Last September similar research, from Quixel Research, found that while about 30 per cent of those surveyed own internet-enabled TVs, they rarely use this web connection. “Despite thousands of available apps, digital content is only being streamed by 50 per cent of these owners, on a daily or weekly basis, and more than 80 per cent said this content was being used just for playing movies,” according to the company.
While Smart TVs are selling, people aren’t using them to connect to the internet. Most likely this is because the user interfaces are so poor, and that’s where many are hoping Apple will come in. It’s hoped that the company’s tradition of advanced design, innovative features, simple interface, convenient usability and easy connectivity, will encourage consumers to take the next steps in accessing media from their televisions.
Another reason why consumers are not using their televisions to their full potential may be the state of their broadband connection. A Wall Street Journal report last year suggested that “lagging investment in fixed broadband, rather than the failure of Steve Jobs to ‘solve’ TV, is the real thing propping up the existing TV model.” In other words, the current model for television delivery hasn’t changed because the infrastructure doesn’t exist to support it, not because Apple hasn’t launched its own smart television.
Once broadband is sorted, “expect the TV and broadband businesses to reorganise themselves overnight”, wrote the Wall Street Journal.
There’s no doubt that there’s a market for television sets. The question is, can Apple really do for television what it did for the music industry with the iPod? And, if it delays, will someone else get there before it?
Do People Really Want an Apple Television?
A survey by Quixel Research last September found that 88 per cent of Apple customers, and 80 per cent of all current flat-panel TV owners, in the US would be interested in buying an Apple television. It didn’t take into consideration how much it would cost, though.

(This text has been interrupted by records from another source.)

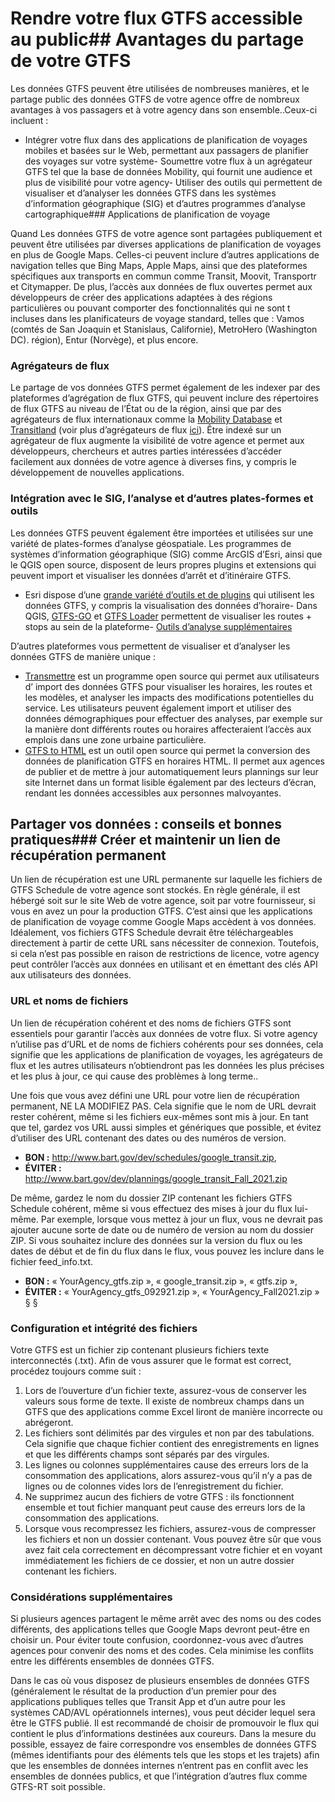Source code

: # Rendre votre flux GTFS accessible au public## Avantages du partage de votre GTFS 
 
 Les données GTFS peuvent être utilisées de nombreuses manières, et le partage public des données GTFS de votre agence offre de nombreux avantages à vos passagers et à votre agency dans son ensemble..Ceux-ci incluent : 
 
 - Intégrer votre flux dans des applications de planification de voyages mobiles et basées sur le Web, permettant aux passagers de planifier des voyages sur votre système- Soumettre votre flux à un agrégateur GTFS tel que la base de données Mobility, qui fournit une audience et plus de visibilité pour votre agency- Utiliser des outils qui permettent de visualiser et d’analyser les données GTFS dans les systèmes d’information géographique (SIG) et d’autres programmes d’analyse cartographique### Applications de planification de voyage 
 
 Quand Les données GTFS de votre agence sont partagées publiquement et peuvent être utilisées par diverses applications de planification de voyages en plus de Google Maps. Celles-ci peuvent inclure d’autres applications de navigation telles que Bing Maps, Apple Maps, ainsi que des plateformes spécifiques aux transports en commun comme Transit, Moovit, Transportr et Citymapper. De plus, l’accès aux données de flux ouvertes permet aux développeurs de créer des applications adaptées à des régions particulières ou pouvant comporter des fonctionnalités qui ne sont t incluses dans les planificateurs de voyage standard, telles que : Vamos (comtés de San Joaquin et Stanislaus, Californie), MetroHero (Washington DC). région), Entur (Norvège), et plus encore. 
 
### Agrégateurs de flux 
 
 Le partage de vos données GTFS permet également de les indexer par des plateformes d’agrégation de flux GTFS, qui peuvent inclure des répertoires de flux GTFS au niveau de l’État ou de la région, ainsi que par des agrégateurs de flux internationaux comme la [Mobility Database](https://database.mobilitydata.org/) et [Transitland](https://www.transit.land/) (voir plus d’agrégateurs de flux [ici](../../resources/données)). Être indexé sur un agrégateur de flux augmente la visibilité de votre agence et permet aux développeurs, chercheurs et autres parties intéressées d’accéder facilement aux données de votre agence à diverses fins, y compris le développement de nouvelles applications. 
 
### Intégration avec le SIG, l’analyse et d’autres plates-formes et outils 
 
 Les données GTFS peuvent également être importées et utilisées sur une variété de plates-formes d’analyse géospatiale. Les programmes de systèmes d’information géographique (SIG) comme ArcGIS d’Esri, ainsi que le QGIS open source, disposent de leurs propres plugins et extensions qui peuvent import et visualiser les données d’arrêt et d’itinéraire GTFS. 
 
 - Esri dispose d’une [grande variété d’outils et de plugins](https://github.com/Esri/public-transit-tools) qui utilisent les données GTFS, y compris la visualisation des données d’horaire- Dans QGIS, [GTFS-GO](https://plugins.qgis.org/plugins/GTFS-GO-master/) et [GTFS Loader](https://plugins.qgis.org/plugins/GTFS_Loader/) permettent de visualiser les routes + stops au sein de la plateforme- [Outils d’analyse supplémentaires](../../resources/agency-tools) 
 
 D’autres plateformes vous permettent de visualiser et d’analyser les données GTFS de manière unique : 
 
 - [Transmettre](https://conveyal.com/) est un programme open source qui permet aux utilisateurs d’ import des données GTFS pour visualiser les horaires, les routes et les modèles, et analyser les impacts des modifications potentielles du service. Les utilisateurs peuvent également import et utiliser des données démographiques pour effectuer des analyses, par exemple sur la manière dont différents routes ou horaires affecteraient l’accès aux emplois dans une zone urbaine particulière. 
 - [GTFS to HTML](https://gtfstohtml.com/) est un outil open source qui permet la conversion des données de planification GTFS en horaires HTML. Il permet aux agences de publier et de mettre à jour automatiquement leurs plannings sur leur site Internet dans un format lisible également par des lecteurs d’écran, rendant les données accessibles aux personnes malvoyantes. 
 
## Partager vos données : conseils et bonnes pratiques### Créer et maintenir un lien de récupération permanent 
 
 Un lien de récupération est une URL permanente sur laquelle les fichiers de GTFS Schedule de votre agence sont stockés. En règle générale, il est hébergé soit sur le site Web de votre agence, soit par votre fournisseur, si vous en avez un pour la production GTFS. C’est ainsi que les applications de planification de voyage comme Google Maps accèdent à vos données. Idéalement, vos fichiers GTFS Schedule devrait être téléchargeables directement à partir de cette URL sans nécessiter de connexion. Toutefois, si cela n’est pas possible en raison de restrictions de licence, votre agency peut contrôler l’accès aux données en utilisant et en émettant des clés API aux utilisateurs des données. 
 
### URL et noms de fichiers 
 
 Un lien de récupération cohérent et des noms de fichiers GTFS sont essentiels pour garantir l’accès aux données de votre flux. Si votre agency n’utilise pas d’URL et de noms de fichiers cohérents pour ses données, cela signifie que les applications de planification de voyages, les agrégateurs de flux et les autres utilisateurs n’obtiendront pas les données les plus précises et les plus à jour, ce qui cause des problèmes à long terme..
 
 Une fois que vous avez défini une URL pour votre lien de récupération permanent, NE LA MODIFIEZ PAS. Cela signifie que le nom de URL devrait rester cohérent, même si les fichiers eux-mêmes sont mis à jour. En tant que tel, gardez vos URL aussi simples et génériques que possible, et évitez d’utiliser des URL contenant des dates ou des numéros de version. 
 
 - **BON :** http://www.bart.gov/dev/schedules/google_transit.zip, 
 - **ÉVITER :** http://www.bart.gov/dev/plannings/google_transit_Fall_2021.zip 
 
 De même, gardez le nom du dossier ZIP contenant les fichiers GTFS Schedule cohérent, même si vous effectuez des mises à jour du flux lui-même. Par exemple, lorsque vous mettez à jour un flux, vous ne devrait pas ajouter aucune sorte de date ou de numéro de version au nom du dossier ZIP. Si vous souhaitez inclure des données sur la version du flux ou les dates de début et de fin du flux dans le flux, vous pouvez les inclure dans le fichier feed_info.txt. 
 
 - **BON :** « YourAgency_gtfs.zip », « google_transit.zip », « gtfs.zip », 
 - **ÉVITER :** « YourAgency_gtfs_092921.zip », « YourAgency_Fall2021.zip » § § 
 
### Configuration et intégrité des fichiers 
 
 Votre GTFS est un fichier zip contenant plusieurs fichiers texte interconnectés (.txt). Afin de vous assurer que le format est correct, procédez toujours comme suit : 
 
 1. Lors de l’ouverture d’un fichier texte, assurez-vous de conserver les valeurs sous forme de texte. Il existe de nombreux champs dans un GTFS que des applications comme Excel liront de manière incorrecte ou abrégeront. 
 2. Les fichiers sont délimités par des virgules et non par des tabulations. Cela signifie que chaque fichier contient des enregistrements en lignes et que les différents champs sont séparés par des virgules. 
 3. Les lignes ou colonnes supplémentaires cause des erreurs lors de la consommation des applications, alors assurez-vous qu’il n’y a pas de lignes ou de colonnes vides lors de l’enregistrement du fichier. 
 4. Ne supprimez aucun des fichiers de votre GTFS : ils fonctionnent ensemble et tout fichier manquant peut cause des erreurs lors de la consommation des applications. 
 5. Lorsque vous recompressez les fichiers, assurez-vous de compresser les fichiers et non un dossier contenant. Vous pouvez être sûr que vous avez fait cela correctement en décompressant votre fichier et en voyant immédiatement les fichiers de ce dossier, et non un autre dossier contenant les fichiers. 
 
 
### Considérations supplémentaires 
 
 Si plusieurs agences partagent le même arrêt avec des noms ou des codes différents, des applications telles que Google Maps devront peut-être en choisir un. Pour éviter toute confusion, coordonnez-vous avec d’autres agences pour convenir des noms et des codes. Cela minimise les conflits entre les différents ensembles de données GTFS. 
 
 Dans le cas où vous disposez de plusieurs ensembles de données GTFS (généralement le résultat de la production d’un premier pour des applications publiques telles que Transit App et d’un autre pour les systèmes CAD/AVL opérationnels internes), vous peut décider lequel sera être le GTFS publié. Il est recommandé de choisir de promouvoir le flux qui contient le plus d’informations destinées aux coureurs. Dans la mesure du possible, essayez de faire correspondre vos ensembles de données GTFS (mêmes identifiants pour des éléments tels que les stops et les trajets) afin que les ensembles de données internes n’entrent pas en conflit avec les ensembles de données publics, et que l’intégration d’autres flux comme GTFS-RT soit possible.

However, a survey we carried out online at Macworld.co.uk found that 65.4 per cent of voters think Apple should update its set-top box, rather than create a television set. Of the 760 respondents, 38.3 per cent said they want a set-top box with apps, games, catch-up services and live TV recording features. Of the individual features, the most popular was integration with catch-up TV (iPlayer, 4OD, and the like). Second in popularity was the inclusion of iOS Apps, and the ability to record live TV also figured.